Prompt
Return exactly the lines from the one that contains "- [ ] 16:30 - 17:30" up to the last line of the listing, and nothing else.

Data under study
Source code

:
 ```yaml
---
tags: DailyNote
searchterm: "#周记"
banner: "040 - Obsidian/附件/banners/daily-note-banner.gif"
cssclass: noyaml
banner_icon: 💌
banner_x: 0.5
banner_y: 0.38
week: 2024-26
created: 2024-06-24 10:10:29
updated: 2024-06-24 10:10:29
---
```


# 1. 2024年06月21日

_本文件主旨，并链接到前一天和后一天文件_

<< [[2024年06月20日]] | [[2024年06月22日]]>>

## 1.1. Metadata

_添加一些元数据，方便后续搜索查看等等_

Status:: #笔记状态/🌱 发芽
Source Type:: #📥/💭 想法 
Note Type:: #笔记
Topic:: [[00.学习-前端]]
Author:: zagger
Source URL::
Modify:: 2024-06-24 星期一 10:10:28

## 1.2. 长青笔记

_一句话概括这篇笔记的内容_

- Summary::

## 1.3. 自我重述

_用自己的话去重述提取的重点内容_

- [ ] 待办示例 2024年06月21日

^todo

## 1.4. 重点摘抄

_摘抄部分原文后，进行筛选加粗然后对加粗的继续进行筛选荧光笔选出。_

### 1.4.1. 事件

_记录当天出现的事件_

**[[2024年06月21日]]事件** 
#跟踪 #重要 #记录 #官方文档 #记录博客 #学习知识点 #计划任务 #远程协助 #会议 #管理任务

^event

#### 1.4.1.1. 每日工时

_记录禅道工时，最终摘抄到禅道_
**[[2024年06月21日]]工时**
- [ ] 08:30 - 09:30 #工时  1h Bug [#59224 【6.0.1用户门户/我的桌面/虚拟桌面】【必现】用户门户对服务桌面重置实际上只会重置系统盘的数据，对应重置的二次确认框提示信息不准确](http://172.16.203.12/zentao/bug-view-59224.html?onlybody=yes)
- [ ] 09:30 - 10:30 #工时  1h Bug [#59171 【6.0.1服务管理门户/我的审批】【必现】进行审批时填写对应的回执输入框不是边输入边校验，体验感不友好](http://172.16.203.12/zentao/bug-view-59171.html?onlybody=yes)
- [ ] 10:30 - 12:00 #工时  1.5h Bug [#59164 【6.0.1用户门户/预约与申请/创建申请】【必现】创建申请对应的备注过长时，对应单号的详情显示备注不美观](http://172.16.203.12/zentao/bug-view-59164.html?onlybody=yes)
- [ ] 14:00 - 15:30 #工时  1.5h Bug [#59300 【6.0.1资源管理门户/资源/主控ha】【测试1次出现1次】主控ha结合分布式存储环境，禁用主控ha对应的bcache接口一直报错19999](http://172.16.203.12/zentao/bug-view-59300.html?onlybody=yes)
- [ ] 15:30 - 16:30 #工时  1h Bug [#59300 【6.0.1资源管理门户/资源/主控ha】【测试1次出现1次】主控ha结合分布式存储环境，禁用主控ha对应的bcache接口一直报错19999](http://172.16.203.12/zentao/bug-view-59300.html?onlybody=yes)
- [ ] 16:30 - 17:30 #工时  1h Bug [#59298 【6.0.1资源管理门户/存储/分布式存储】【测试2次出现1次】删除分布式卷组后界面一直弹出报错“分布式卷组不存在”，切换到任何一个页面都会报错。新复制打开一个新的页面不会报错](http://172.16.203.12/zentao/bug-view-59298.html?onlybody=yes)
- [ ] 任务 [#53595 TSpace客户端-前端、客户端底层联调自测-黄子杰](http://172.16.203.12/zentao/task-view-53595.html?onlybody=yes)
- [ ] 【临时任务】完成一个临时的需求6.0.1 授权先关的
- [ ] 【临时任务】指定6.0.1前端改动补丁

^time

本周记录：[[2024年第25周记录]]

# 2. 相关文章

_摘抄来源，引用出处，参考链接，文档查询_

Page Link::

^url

Written answer
- [ ] 16:30 - 17:30 #工时  1h Bug [#59298 【6.0.1资源管理门户/存储/分布式存储】【测试2次出现1次】删除分布式卷组后界面一直弹出报错“分布式卷组不存在”，切换到任何一个页面都会报错。新复制打开一个新的页面不会报错](http://172.16.203.12/zentao/bug-view-59298.html?onlybody=yes)
- [ ] 任务 [#53595 TSpace客户端-前端、客户端底层联调自测-黄子杰](http://172.16.203.12/zentao/task-view-53595.html?onlybody=yes)
- [ ] 【临时任务】完成一个临时的需求6.0.1 授权先关的
- [ ] 【临时任务】指定6.0.1前端改动补丁

^time

本周记录：[[2024年第25周记录]]

# 2. 相关文章

_摘抄来源，引用出处，参考链接，文档查询_

Page Link::

^url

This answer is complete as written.